Yes, the House Budget Chairman Paul Ryan said racist things about inner city black males (they are lazy, they do not want to work, it's a cultural thing, and so on), but he also said:
"If you're driving from the suburb to the sports arena downtown by these blighted neighborhoods, you can't just say, 'I'm paying my taxes, government's got to fix that.' You need to get involved, you need to get involved yourself, whether through a good mentor program, or some religious charity, whatever it is to make a difference. And that's how we help resuscitate our culture."
Do not get me started about Christian charity or about the ideology of American individualism (the government is not the solution, you are). But I will say something about this strange trip from the suburbs to the stadium.

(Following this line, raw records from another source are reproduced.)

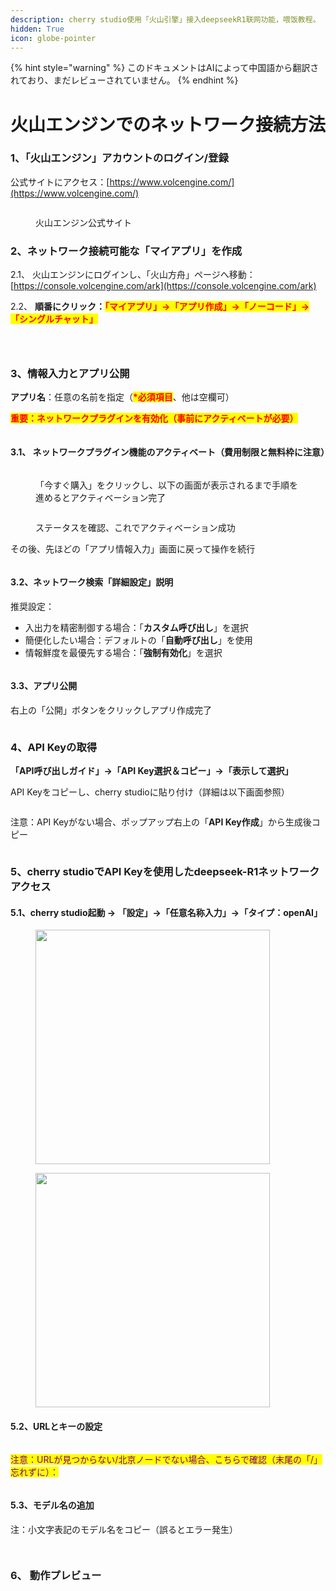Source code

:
 ```yaml
---
description: cherry studio使用「火山引擎」接入deepseekR1联网功能，喂饭教程。
hidden: True
icon: globe-pointer
---
```


{% hint style="warning" %}
このドキュメントはAIによって中国語から翻訳されており、まだレビューされていません。
{% endhint %}

# 火山エンジンでのネットワーク接続方法

### 1、「火山エンジン」アカウントのログイン/登録 <a href="#rclz7" id="rclz7"></a>

公式サイトにアクセス：[https://www.volcengine.com/](https://www.volcengine.com/)

<figure><img src="../.gitbook/assets/image (51).png" alt=""><figcaption><p>火山エンジン公式サイト</p></figcaption></figure>

### 2、ネットワーク接続可能な「マイアプリ」を作成 <a href="#gvzaa" id="gvzaa"></a>

2.1、 火山エンジンにログインし、「火山方舟」ページへ移動： [https://console.volcengine.com/ark](https://console.volcengine.com/ark)

2.2、 **順番にクリック：**<mark style="color:red;">**「マイアプリ」→「アプリ作成」→「ノーコード」→「シングルチャット」**</mark> 

<figure><img src="../.gitbook/assets/image (53).png" alt=""><figcaption></figcaption></figure>

<figure><img src="../.gitbook/assets/image (54).png" alt=""><figcaption></figcaption></figure>

<figure><img src="../.gitbook/assets/image (71).png" alt=""><figcaption></figcaption></figure>

### 3、情報入力とアプリ公開 <a href="#zzdfe" id="zzdfe"></a>

**アプリ名**：任意の名前を指定（<mark style="color:red;">**\*必須項目**</mark>、他は空欄可）

<mark style="color:red;">**重要：ネットワークプラグインを有効化（事前にアクティベートが必要）**</mark>

<figure><img src="../.gitbook/assets/image (56).png" alt=""><figcaption></figcaption></figure>

#### 3.1、 ネットワークプラグイン機能のアクティベート（費用制限と無料枠に注意） <a href="#mwn38" id="mwn38"></a>

<figure><img src="../.gitbook/assets/image (57).png" alt=""><figcaption><p>「今すぐ購入」をクリックし、以下の画面が表示されるまで手順を進めるとアクティベーション完了</p></figcaption></figure>

<figure><img src="../.gitbook/assets/image (58).png" alt=""><figcaption><p>ステータスを確認、これでアクティベーション成功</p></figcaption></figure>

その後、先ほどの「アプリ情報入力」画面に戻って操作を続行

<figure><img src="../.gitbook/assets/image (59).png" alt=""><figcaption></figcaption></figure>

#### 3.2、ネットワーク検索「詳細設定」説明 <a href="#sp6uz" id="sp6uz"></a>

推奨設定：

* 入出力を精密制御する場合：「**カスタム呼び出し**」を選択
* 簡便化したい場合：デフォルトの「**自動呼び出し**」を使用
* 情報鮮度を最優先する場合：「**強制有効化**」を選択

<figure><img src="../.gitbook/assets/image (60).png" alt=""><figcaption></figcaption></figure>

#### 3.3、アプリ公開 <a href="#fe1gf" id="fe1gf"></a>

右上の「公開」ボタンをクリックしアプリ作成完了

<figure><img src="../.gitbook/assets/image (61).png" alt=""><figcaption></figcaption></figure>

### 4、API Keyの取得 <a href="#jtqlu" id="jtqlu"></a>

**「API呼び出しガイド」→「API Key選択＆コピー」→「表示して選択」**

API Keyをコピーし、cherry studioに貼り付け（詳細は以下画面参照）

<figure><img src="../.gitbook/assets/image (62).png" alt=""><figcaption></figcaption></figure>

注意：API Keyがない場合、ポップアップ右上の「**API Key作成**」から生成後コピー

<figure><img src="../.gitbook/assets/image (63).png" alt=""><figcaption></figcaption></figure>

### 5、cherry studioでAPI Keyを使用したdeepseek-R1ネットワークアクセス <a href="#lrefj" id="lrefj"></a>

#### 5.1、cherry studio起動 → 「設定」→「任意名称入力」→「タイプ：openAI」 <a href="#dvrbv" id="dvrbv"></a>

<figure><img src="../.gitbook/assets/image (64).png" alt="" width="375"><figcaption></figcaption></figure>

<figure><img src="../.gitbook/assets/image (65).png" alt="" width="375"><figcaption></figcaption></figure>

#### 5.2、URLとキーの設定 <a href="#mt8y0" id="mt8y0"></a>

<figure><img src="../.gitbook/assets/image (66).png" alt=""><figcaption></figcaption></figure>

<mark style="color:purple;">注意：URLが見つからない/北京ノードでない場合、こちらで確認（末尾の「/」忘れずに）：</mark>

<figure><img src="../.gitbook/assets/image (67).png" alt=""><figcaption></figcaption></figure>

#### 5.3、モデル名の追加 <a href="#qmh3i" id="qmh3i"></a>

注：小文字表記のモデル名をコピー（誤るとエラー発生）

<figure><img src="../.gitbook/assets/image (68).png" alt=""><figcaption></figcaption></figure>

<figure><img src="../.gitbook/assets/image (69).png" alt=""><figcaption></figcaption></figure>

### 6、 動作プレビュー <a href="#peb2p" id="peb2p"></a>

<figure><img src="../.gitbook/assets/image (70).png" alt=""><figcaption></figcaption></figure>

The person who makes this journey is, of course, white, owns a big house, and, unlike the blacks in the core of the economically dead city, has a strong work ethic. Between the safe points of home and the arena, the driver is exposed to the streets, the "blighted neighborhoods." What is this trip telling us? The years between 2007 and 2009 do not exist in Paul Ryan's picture of American urban life. The stable suburbs apparently slept as the housing market crashed all around them and the whole world collapsed into the Great Recession. Also, gas prices have not risen one bit during this time—which is why the trip to the stadium is still so cheap. Also, the gentrification of the inner city never happened in Ryan's world—whites flew away long ago and they will never come back to those places permanently blighted by blacks. Also, the suburbs know no poor, no foreclosures, no none of that. New malls are popping up everywhere. Home values there only know how to rise and rise. All of this, as you can see, is just bizarre.